Nearly six months after President Gloria Macapagal-Arroyo has been installed into power by a popular uprising, organized labor is digging deep to prepare for a long round of battle against her government's anti-worker policies.
With a worldwide economic recession on the way, the crisis ridden Philippine government is again looking for ways to get itself out of the quagmire. Already, MetroManila's unemployed plodded by elite opposition to Arroyo's government, staged May Day riots reminiscent of the First Quarter Storm of 1970, when then President Marcos announced austerity measures for the country.
Unemployment has risen to more than 15% officially though progressive labor organizations say it is nearly 37%. Added to this 7 million without jobs is an annual 500,000 new entrants to the labor force and another 7 million visibly under-employed.
The Arroyo government is trying to win labor's support when it promised job generations sometime March. However, as quickly as it reneged on its promise to grant a living wage of PhP500.00 a day (U.S.$9.00) from the present PhP250.00 per day (U.S.$4.90), Ms. Arroyo seemed afflicted with selected amnesia when it passed into law a power restructuring act. The law will surely render jobless thousands of workers in the power generation industry besides burdening the lowly paid Filipino worker with higher electricity bills.
No sooner than it has passed the act, another round of oil price increases is in the offing. The Big Three in the country's oil industry has announced they will increase the pump prices of petroleum products by an average of 90 centavos per liter(U.S.$0.018). The move would further push prices of prime commodities up.
Another anti-labor act is the policy to privatize the country's Social Security System. Thousands of government workers are in danger of being jobless while millions of pesos of the workers funds will be lent to private investors—local and foreign—to be further used without the worker-contributors' consent. Already, the SSS has lost millions in bad investments during Mr. Estrada's presidency.
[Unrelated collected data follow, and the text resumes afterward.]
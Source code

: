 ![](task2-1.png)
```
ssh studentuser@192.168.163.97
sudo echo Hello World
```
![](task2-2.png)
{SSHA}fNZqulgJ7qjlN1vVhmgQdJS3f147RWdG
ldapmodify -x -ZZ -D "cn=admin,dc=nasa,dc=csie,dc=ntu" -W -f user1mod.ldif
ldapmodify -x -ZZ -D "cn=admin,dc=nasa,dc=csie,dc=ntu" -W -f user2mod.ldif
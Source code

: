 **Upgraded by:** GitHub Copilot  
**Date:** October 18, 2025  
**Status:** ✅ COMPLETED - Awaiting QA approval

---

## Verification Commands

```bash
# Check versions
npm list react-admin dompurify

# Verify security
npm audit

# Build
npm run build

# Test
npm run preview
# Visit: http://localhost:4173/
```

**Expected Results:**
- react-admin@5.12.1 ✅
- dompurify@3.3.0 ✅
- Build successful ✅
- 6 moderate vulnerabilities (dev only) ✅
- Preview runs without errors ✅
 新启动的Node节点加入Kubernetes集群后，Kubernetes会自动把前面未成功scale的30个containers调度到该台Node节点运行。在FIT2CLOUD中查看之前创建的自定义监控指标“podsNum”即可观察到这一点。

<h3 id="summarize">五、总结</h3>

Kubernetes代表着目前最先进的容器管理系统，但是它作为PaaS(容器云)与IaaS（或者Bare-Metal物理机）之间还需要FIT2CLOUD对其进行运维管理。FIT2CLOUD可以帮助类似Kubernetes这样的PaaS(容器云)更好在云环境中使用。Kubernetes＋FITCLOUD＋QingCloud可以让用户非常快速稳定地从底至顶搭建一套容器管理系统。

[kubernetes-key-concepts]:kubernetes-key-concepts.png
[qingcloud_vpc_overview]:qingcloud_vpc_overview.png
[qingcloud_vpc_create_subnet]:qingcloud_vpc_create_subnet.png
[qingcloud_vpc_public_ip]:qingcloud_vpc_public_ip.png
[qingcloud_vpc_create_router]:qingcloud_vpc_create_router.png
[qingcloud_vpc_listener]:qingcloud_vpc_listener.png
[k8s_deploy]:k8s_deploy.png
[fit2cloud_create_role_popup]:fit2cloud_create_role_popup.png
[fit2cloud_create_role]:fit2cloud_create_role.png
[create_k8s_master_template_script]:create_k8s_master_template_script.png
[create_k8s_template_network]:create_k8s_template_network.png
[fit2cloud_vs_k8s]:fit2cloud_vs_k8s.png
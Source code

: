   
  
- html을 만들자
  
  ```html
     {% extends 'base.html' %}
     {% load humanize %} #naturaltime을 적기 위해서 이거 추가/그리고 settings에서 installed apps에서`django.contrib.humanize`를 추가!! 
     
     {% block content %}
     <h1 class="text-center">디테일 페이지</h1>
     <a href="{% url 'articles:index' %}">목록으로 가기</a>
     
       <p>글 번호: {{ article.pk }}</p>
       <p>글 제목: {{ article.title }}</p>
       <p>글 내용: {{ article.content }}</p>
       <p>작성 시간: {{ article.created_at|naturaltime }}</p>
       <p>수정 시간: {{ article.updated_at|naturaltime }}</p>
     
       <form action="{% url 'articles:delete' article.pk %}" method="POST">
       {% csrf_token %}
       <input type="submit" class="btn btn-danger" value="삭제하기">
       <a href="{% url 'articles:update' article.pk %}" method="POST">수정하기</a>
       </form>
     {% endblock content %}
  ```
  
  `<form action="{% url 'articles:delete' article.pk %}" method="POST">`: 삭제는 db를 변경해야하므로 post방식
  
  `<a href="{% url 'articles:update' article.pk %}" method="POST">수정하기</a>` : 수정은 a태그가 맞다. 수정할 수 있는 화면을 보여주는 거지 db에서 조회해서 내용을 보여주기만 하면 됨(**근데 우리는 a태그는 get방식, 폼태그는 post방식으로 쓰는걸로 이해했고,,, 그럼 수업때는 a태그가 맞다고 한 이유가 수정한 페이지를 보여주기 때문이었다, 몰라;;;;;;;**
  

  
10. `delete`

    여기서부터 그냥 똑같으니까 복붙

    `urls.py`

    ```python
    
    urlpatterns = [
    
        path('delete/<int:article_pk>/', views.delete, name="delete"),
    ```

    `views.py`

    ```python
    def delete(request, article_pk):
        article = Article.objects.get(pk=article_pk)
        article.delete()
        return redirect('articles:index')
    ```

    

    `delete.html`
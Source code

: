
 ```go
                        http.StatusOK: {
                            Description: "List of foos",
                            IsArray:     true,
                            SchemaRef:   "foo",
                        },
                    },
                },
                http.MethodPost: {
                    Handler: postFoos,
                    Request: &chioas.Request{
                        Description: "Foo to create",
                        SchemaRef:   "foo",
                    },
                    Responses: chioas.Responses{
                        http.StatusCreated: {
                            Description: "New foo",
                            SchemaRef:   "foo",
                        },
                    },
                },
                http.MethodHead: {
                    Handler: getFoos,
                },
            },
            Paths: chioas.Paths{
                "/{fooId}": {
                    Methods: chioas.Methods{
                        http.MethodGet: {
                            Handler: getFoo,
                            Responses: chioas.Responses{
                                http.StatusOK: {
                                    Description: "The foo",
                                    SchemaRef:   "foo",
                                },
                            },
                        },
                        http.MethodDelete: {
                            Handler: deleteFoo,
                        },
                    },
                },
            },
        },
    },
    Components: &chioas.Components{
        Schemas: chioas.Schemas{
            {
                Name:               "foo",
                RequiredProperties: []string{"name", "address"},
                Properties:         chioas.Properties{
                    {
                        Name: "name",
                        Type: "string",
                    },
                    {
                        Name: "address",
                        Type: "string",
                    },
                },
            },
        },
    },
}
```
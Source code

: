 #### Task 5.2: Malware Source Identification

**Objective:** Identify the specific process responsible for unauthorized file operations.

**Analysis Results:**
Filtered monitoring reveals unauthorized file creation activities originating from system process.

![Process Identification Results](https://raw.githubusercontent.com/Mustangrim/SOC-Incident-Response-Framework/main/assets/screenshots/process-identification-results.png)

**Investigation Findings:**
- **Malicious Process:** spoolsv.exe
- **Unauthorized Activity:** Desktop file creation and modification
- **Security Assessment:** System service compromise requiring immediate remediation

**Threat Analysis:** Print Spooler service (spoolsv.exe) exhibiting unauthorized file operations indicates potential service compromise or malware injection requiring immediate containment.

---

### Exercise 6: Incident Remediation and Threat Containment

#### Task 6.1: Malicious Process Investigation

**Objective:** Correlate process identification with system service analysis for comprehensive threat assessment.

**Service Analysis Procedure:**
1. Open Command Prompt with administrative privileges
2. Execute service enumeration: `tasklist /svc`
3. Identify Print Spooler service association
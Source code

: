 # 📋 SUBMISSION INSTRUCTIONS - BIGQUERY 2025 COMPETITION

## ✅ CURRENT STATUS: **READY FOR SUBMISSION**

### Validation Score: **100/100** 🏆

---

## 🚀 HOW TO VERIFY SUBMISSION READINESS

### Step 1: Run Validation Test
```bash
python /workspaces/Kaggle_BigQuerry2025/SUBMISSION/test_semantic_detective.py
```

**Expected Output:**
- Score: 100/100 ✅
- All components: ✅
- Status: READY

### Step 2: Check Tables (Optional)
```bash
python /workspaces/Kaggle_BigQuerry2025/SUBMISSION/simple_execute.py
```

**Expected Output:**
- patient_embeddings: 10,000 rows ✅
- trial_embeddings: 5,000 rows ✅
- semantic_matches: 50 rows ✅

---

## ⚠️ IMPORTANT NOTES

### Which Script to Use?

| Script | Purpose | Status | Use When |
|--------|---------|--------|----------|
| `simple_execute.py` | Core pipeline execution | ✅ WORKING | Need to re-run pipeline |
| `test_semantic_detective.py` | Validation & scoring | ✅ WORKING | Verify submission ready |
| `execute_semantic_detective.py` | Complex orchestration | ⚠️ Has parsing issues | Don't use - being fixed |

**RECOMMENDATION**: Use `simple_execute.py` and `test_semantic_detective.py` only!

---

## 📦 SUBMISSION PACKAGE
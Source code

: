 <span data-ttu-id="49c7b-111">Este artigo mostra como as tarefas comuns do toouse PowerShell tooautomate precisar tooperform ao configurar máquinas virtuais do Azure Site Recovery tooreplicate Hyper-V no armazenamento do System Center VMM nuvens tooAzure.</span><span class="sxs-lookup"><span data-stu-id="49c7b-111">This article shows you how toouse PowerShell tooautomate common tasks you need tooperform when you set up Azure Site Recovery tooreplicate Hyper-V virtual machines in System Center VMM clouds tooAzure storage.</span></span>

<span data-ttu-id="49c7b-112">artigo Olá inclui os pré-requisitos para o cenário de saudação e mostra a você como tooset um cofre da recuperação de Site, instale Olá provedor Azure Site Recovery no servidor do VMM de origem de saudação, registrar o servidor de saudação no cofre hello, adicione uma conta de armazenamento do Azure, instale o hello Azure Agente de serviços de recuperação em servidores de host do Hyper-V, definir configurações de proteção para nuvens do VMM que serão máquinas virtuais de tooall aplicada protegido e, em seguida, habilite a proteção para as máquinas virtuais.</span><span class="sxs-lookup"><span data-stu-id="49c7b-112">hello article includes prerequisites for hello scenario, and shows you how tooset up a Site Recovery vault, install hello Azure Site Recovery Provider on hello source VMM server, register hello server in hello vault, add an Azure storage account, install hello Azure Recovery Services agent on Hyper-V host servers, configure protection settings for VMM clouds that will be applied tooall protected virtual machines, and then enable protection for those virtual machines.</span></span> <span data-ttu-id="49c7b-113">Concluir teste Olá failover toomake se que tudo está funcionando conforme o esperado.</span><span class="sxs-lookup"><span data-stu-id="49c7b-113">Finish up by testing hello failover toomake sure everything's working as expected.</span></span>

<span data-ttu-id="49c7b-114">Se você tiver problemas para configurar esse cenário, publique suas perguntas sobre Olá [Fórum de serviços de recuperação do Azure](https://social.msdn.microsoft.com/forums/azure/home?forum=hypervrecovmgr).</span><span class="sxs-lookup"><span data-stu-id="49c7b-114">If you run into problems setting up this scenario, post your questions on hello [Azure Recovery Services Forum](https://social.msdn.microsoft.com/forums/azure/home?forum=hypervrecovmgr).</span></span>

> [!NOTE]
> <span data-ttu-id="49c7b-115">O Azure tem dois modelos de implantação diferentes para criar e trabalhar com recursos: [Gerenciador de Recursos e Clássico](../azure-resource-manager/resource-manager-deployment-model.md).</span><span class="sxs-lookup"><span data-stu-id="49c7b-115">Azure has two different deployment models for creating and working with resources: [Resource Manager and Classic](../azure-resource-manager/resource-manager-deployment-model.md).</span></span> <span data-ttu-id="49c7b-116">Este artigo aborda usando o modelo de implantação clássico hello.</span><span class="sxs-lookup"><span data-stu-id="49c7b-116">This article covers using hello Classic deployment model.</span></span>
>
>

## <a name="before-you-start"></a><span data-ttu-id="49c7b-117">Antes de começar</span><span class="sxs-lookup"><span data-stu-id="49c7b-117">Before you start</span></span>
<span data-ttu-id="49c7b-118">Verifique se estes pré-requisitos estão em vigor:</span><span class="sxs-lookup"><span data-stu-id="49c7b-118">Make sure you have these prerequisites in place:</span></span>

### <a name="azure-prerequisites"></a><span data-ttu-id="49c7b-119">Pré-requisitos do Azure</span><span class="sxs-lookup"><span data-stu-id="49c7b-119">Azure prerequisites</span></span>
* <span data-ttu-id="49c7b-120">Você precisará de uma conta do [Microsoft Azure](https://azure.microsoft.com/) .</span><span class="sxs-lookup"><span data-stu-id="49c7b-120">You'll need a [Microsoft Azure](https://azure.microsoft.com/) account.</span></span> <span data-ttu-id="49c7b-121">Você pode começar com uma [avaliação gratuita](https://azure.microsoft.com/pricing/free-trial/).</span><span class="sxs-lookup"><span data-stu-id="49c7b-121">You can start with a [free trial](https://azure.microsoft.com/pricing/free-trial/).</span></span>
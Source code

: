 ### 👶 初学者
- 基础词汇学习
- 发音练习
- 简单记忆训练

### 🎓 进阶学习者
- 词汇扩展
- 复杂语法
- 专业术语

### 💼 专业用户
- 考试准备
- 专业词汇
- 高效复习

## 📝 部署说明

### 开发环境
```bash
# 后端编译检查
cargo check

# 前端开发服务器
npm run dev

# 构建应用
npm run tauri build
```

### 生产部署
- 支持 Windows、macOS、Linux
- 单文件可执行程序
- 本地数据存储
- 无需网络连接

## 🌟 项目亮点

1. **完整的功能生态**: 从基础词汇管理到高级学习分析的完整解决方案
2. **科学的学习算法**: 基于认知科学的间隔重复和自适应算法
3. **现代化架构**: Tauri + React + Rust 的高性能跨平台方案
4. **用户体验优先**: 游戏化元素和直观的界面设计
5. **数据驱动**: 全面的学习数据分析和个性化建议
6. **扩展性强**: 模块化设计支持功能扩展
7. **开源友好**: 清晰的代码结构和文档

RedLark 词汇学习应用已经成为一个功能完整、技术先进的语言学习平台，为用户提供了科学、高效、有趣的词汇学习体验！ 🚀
While for Big Business, these are interesting times; for labor,
these are HARD TIMES
, says Primo Amparo, spokesperson of
MAKABAYAN.
To prepare for the coming battles, MAKABAYAN and other labor federations like National Federation of Labor (NFL) and SIGLO (Solidarity of Independent and Genuine Labor Organizations) are in the process of unification to struggle hard for the Filipino workers' protection and welfare.